## Data for processing

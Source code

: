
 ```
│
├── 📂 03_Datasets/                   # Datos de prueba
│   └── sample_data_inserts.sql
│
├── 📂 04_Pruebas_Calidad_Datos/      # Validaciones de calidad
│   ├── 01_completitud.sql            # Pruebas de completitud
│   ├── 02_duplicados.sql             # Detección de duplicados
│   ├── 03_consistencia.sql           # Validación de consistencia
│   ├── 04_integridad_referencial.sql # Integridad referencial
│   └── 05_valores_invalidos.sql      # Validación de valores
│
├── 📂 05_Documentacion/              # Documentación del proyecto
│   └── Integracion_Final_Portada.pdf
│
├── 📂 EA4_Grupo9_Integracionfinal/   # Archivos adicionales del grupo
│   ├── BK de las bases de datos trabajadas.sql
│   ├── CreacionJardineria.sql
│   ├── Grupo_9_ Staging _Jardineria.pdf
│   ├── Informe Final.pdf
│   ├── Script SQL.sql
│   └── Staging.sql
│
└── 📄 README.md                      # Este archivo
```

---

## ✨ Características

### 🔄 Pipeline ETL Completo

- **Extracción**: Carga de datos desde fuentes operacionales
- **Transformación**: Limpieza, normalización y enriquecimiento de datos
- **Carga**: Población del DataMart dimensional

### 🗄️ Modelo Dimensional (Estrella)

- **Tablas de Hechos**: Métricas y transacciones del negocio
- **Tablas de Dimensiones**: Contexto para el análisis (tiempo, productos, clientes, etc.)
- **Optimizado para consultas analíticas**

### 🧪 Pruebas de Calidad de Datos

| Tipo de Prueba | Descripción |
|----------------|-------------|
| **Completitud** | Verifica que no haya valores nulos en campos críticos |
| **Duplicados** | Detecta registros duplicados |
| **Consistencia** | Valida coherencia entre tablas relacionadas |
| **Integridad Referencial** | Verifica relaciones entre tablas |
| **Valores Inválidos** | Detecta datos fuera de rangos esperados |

* * *

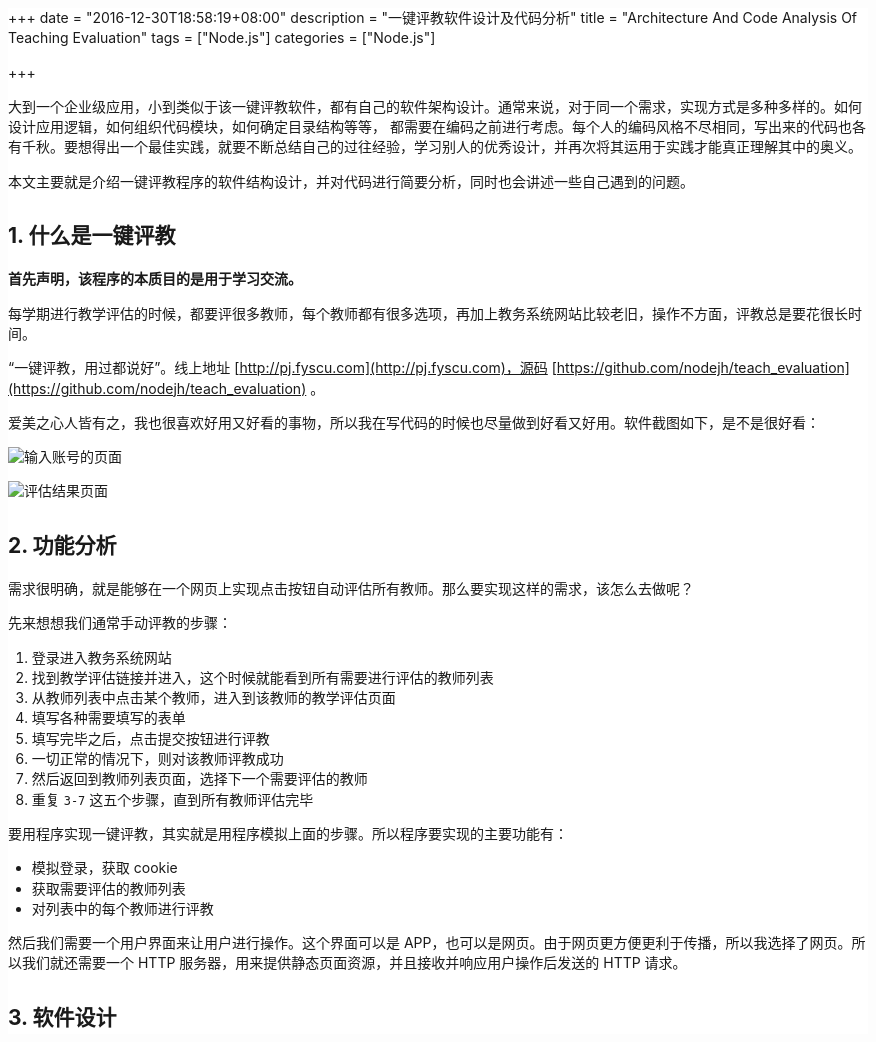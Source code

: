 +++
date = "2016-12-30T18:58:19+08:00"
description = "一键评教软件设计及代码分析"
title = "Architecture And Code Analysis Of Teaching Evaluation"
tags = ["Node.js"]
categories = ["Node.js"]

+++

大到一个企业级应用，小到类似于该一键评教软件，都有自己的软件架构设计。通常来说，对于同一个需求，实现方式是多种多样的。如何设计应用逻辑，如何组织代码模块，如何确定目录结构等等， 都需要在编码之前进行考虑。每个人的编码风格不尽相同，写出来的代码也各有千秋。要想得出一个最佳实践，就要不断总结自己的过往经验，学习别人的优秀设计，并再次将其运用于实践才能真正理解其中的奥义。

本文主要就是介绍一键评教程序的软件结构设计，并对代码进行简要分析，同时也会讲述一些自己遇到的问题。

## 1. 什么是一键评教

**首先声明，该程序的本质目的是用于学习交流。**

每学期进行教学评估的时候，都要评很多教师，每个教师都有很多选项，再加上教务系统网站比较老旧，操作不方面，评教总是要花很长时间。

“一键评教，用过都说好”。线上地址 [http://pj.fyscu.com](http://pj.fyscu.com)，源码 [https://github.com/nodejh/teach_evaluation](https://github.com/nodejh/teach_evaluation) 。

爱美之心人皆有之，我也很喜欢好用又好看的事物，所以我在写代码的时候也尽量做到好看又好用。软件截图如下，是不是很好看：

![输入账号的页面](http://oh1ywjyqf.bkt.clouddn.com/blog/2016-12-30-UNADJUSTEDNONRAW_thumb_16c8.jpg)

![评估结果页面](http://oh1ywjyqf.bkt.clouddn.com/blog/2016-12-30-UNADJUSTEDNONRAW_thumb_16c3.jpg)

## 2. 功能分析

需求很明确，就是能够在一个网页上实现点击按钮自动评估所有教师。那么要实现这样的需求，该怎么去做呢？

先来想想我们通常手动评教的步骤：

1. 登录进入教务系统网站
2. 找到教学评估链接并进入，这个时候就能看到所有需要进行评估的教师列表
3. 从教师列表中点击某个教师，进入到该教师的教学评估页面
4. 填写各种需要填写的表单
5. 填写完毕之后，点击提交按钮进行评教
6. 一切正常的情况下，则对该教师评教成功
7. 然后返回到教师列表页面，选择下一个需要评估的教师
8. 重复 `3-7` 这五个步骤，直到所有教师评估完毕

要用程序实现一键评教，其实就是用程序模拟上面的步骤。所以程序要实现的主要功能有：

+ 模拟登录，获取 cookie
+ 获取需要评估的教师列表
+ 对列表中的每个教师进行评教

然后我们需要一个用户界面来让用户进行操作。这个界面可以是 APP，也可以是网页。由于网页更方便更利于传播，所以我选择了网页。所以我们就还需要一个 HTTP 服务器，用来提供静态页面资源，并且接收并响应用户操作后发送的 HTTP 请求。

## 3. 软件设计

## Directions
Taking the entries above, restate exactly those lines that fall between the line with "### 🗄️ Modelo Dimensional (Estrella)" and the line with "rangos esperados |", keeping both of those lines too.

## Solution to this problem
### 🗄️ Modelo Dimensional (Estrella)

- **Tablas de Hechos**: Métricas y transacciones del negocio
- **Tablas de Dimensiones**: Contexto para el análisis (tiempo, productos, clientes, etc.)
- **Optimizado para consultas analíticas**

### 🧪 Pruebas de Calidad de Datos

| Tipo de Prueba | Descripción |
|----------------|-------------|
| **Completitud** | Verifica que no haya valores nulos en campos críticos |
| **Duplicados** | Detecta registros duplicados |
| **Consistencia** | Valida coherencia entre tablas relacionadas |
| **Integridad Referencial** | Verifica relaciones entre tablas |
| **Valores Inválidos** | Detecta datos fuera de rangos esperados |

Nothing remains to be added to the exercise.